Covid-19 threatens isolated indigenous groups

indigenous groups amazon covid-19
From left to right: Angela Yanomami e Ehuana Yaira at a meeting of indigenous leaders. Photo: Victor Moriyama/ISA

The Covid-19 pandemic continues to spread among indigenous communities. The latest figures from the National Committee for Indigenous Life and Memory — an association of representatives and nonprofits working with native Brazilian groups — shows that at least 293 indigenous people have died of Covid-19 in Brazil.

In April, the country had officially recorded 28 indigenous deaths caused by Covid-19, a tally that increased by more than five times with 154 registered deaths so far in June. The committee also displays at least 5,743 confirmed Covid-19 cases among indigenous communities, while official Health Ministry data shows only 3,345 confirmed infections. However, government data only includes people who live in traditional villages, disregarding those in urban settings or more isolated groups.

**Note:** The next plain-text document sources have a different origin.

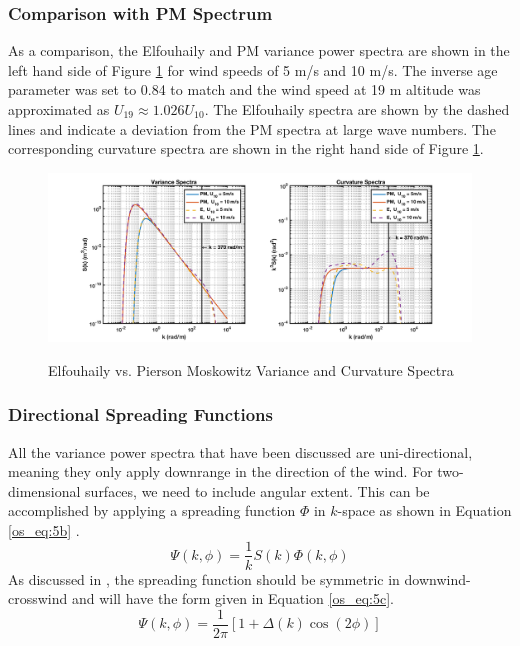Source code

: \subsubsection{Comparison with PM Spectrum}
As a comparison, the Elfouhaily and PM variance power spectra are shown in the left hand side of Figure \ref{os_fig:2} for wind speeds of 5 m/s and 10 m/s. The inverse age parameter was set to 0.84 to match and the wind speed at 19 m altitude was approximated as $U_{19} \approx 1.026 U_{10}$. The Elfouhaily spectra are shown by the dashed lines and indicate a deviation from the PM spectra at large wave numbers. The corresponding curvature spectra are shown in the right hand side of Figure \ref{os_fig:2}. 
\begin{figure}[H]
  \begin{center}
\includegraphics[width=6in]{../media/Ocean_Surface/elf_vs_PM_variance_curvature_spectrum.png}
  \end{center}
  \renewcommand{\baselinestretch}{1} \small\normalsize
  \begin{quote}
    \caption[Elfouhaily vs. Pierson Moskowitz Variance and Curvature Spectra]{Elfouhaily vs. Pierson Moskowitz Variance and Curvature Spectra\label{os_fig:2}}
  \end{quote}
\end{figure}
\renewcommand{\baselinestretch}{2} \small\normalsize

\subsubsection{Directional Spreading Functions}
All the variance power spectra that have been discussed are uni-directional, meaning they only apply downrange in the direction of the wind. For two-dimensional surfaces, we need to include angular extent. This can be accomplished by applying a spreading function $\Phi$ in $k$-space as shown in Equation \ref{os_eq:5b} \cite{elfouhaily}.
\begin{equation}
\label{os_eq:5b}
\Psi(k,\phi) = \frac{1}{k}S(k)\Phi(k,\phi)
\end{equation}
\renewcommand{\baselinestretch}{2} \small\normalsize
As discussed in \cite{elfouhaily}, the spreading function should be symmetric in downwind-crosswind and will have the form given in Equation \ref{os_eq:5c}.
\begin{equation}
\label{os_eq:5c}
\Psi(k,\phi) = \frac{1}{2\pi}\left[1 + \Delta(k)\cos(2\phi) \right]
\end{equation}
\renewcommand{\baselinestretch}{2} \small\normalsize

It is the rising level of Covid-19 cases among isolated groups, nonetheless, that concerns community leaders and activists. Due to their remote existence, access to health treatment and lack of previous exposure to viral diseases make these groups especially vulnerable to the coronavirus pandemic. In some cases, traveling from villages to the nearest hospital can take a three-hour plane journey.

These groups’ remote locations also suggest that the virus was brought by outside trespassers, who are taking advantage of looser oversight of territories during the pandemic to illegally exploit these lands’ resources. Covid-19 is not the only threat to indigenous people right now, as this lack of surveillance and looser environmental regulations are critically exposing these vulnerable groups.